BEGIN PROVIDED RECORDS

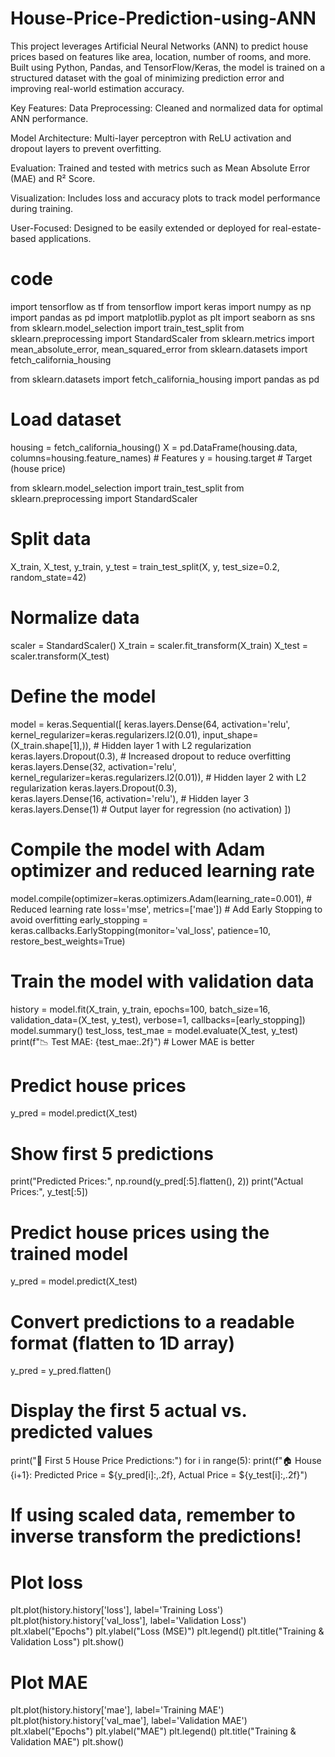 # House-Price-Prediction-using-ANN

This project leverages Artificial Neural Networks (ANN) to predict house prices based on features like area, location, number of rooms, and more. Built using Python, Pandas, and TensorFlow/Keras, the model is trained on a structured dataset with the goal of minimizing prediction error and improving real-world estimation accuracy.

Key Features:
Data Preprocessing: Cleaned and normalized data for optimal ANN performance.

Model Architecture: Multi-layer perceptron with ReLU activation and dropout layers to prevent overfitting.

Evaluation: Trained and tested with metrics such as Mean Absolute Error (MAE) and R² Score.

Visualization: Includes loss and accuracy plots to track model performance during training.

User-Focused: Designed to be easily extended or deployed for real-estate-based applications.

# code
import tensorflow as tf
from tensorflow import keras
import numpy as np
import pandas as pd
import matplotlib.pyplot as plt
import seaborn as sns
from sklearn.model_selection import train_test_split
from sklearn.preprocessing import StandardScaler
from sklearn.metrics import mean_absolute_error, mean_squared_error
from sklearn.datasets import fetch_california_housing

from sklearn.datasets import fetch_california_housing
import pandas as pd

# Load dataset
housing = fetch_california_housing()
X = pd.DataFrame(housing.data, columns=housing.feature_names)  # Features
y = housing.target  # Target (house price)


from sklearn.model_selection import train_test_split
from sklearn.preprocessing import StandardScaler

# Split data
X_train, X_test, y_train, y_test = train_test_split(X, y, test_size=0.2, random_state=42)

# Normalize data
scaler = StandardScaler()
X_train = scaler.fit_transform(X_train)
X_test = scaler.transform(X_test)
# Define the model
model = keras.Sequential([
    keras.layers.Dense(64, activation='relu', kernel_regularizer=keras.regularizers.l2(0.01), input_shape=(X_train.shape[1],)),  # Hidden layer 1 with L2 regularization
    keras.layers.Dropout(0.3),  # Increased dropout to reduce overfitting
    keras.layers.Dense(32, activation='relu', kernel_regularizer=keras.regularizers.l2(0.01)),  # Hidden layer 2 with L2 regularization
    keras.layers.Dropout(0.3),  
    keras.layers.Dense(16, activation='relu'),  # Hidden layer 3
    keras.layers.Dense(1)  # Output layer for regression (no activation)
])
# Compile the model with Adam optimizer and reduced learning rate
model.compile(optimizer=keras.optimizers.Adam(learning_rate=0.001),  # Reduced learning rate
              loss='mse', 
              metrics=['mae'])
              # Add Early Stopping to avoid overfitting
early_stopping = keras.callbacks.EarlyStopping(monitor='val_loss', patience=10, restore_best_weights=True)
# Train the model with validation data
history = model.fit(X_train, y_train, epochs=100, batch_size=16, 
                    validation_data=(X_test, y_test), verbose=1, callbacks=[early_stopping])
model.summary()
test_loss, test_mae = model.evaluate(X_test, y_test)
print(f"📉 Test MAE: {test_mae:.2f}")  # Lower MAE is better
# Predict house prices
y_pred = model.predict(X_test)

# Show first 5 predictions
print("Predicted Prices:", np.round(y_pred[:5].flatten(), 2))
print("Actual Prices:", y_test[:5])
# Predict house prices using the trained model
y_pred = model.predict(X_test)

# Convert predictions to a readable format (flatten to 1D array)
y_pred = y_pred.flatten()

# Display the first 5 actual vs. predicted values
print("📌 First 5 House Price Predictions:")
for i in range(5):
    print(f"🏠 House {i+1}: Predicted Price = ${y_pred[i]:,.2f}, Actual Price = ${y_test[i]:,.2f}")

# If using scaled data, remember to inverse transform the predictions!
# Plot loss
plt.plot(history.history['loss'], label='Training Loss')
plt.plot(history.history['val_loss'], label='Validation Loss')
plt.xlabel("Epochs")
plt.ylabel("Loss (MSE)")
plt.legend()
plt.title("Training & Validation Loss")
plt.show()

# Plot MAE
plt.plot(history.history['mae'], label='Training MAE')
plt.plot(history.history['val_mae'], label='Validation MAE')
plt.xlabel("Epochs")
plt.ylabel("MAE")
plt.legend()
plt.title("Training & Validation MAE")
plt.show()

END PROVIDED RECORDS

ACTIVITY:
Copying begins at the line that holds "plt.plot(history.history['loss'], label='Training Loss')" and ends at the last line of the data above, with both included and each line kept exactly.

EXPECTED ANSWER:
plt.plot(history.history['loss'], label='Training Loss')
plt.plot(history.history['val_loss'], label='Validation Loss')
plt.xlabel("Epochs")
plt.ylabel("Loss (MSE)")
plt.legend()
plt.title("Training & Validation Loss")
plt.show()

# Plot MAE
plt.plot(history.history['mae'], label='Training MAE')
plt.plot(history.history['val_mae'], label='Validation MAE')
plt.xlabel("Epochs")
plt.ylabel("MAE")
plt.legend()
plt.title("Training & Validation MAE")
plt.show()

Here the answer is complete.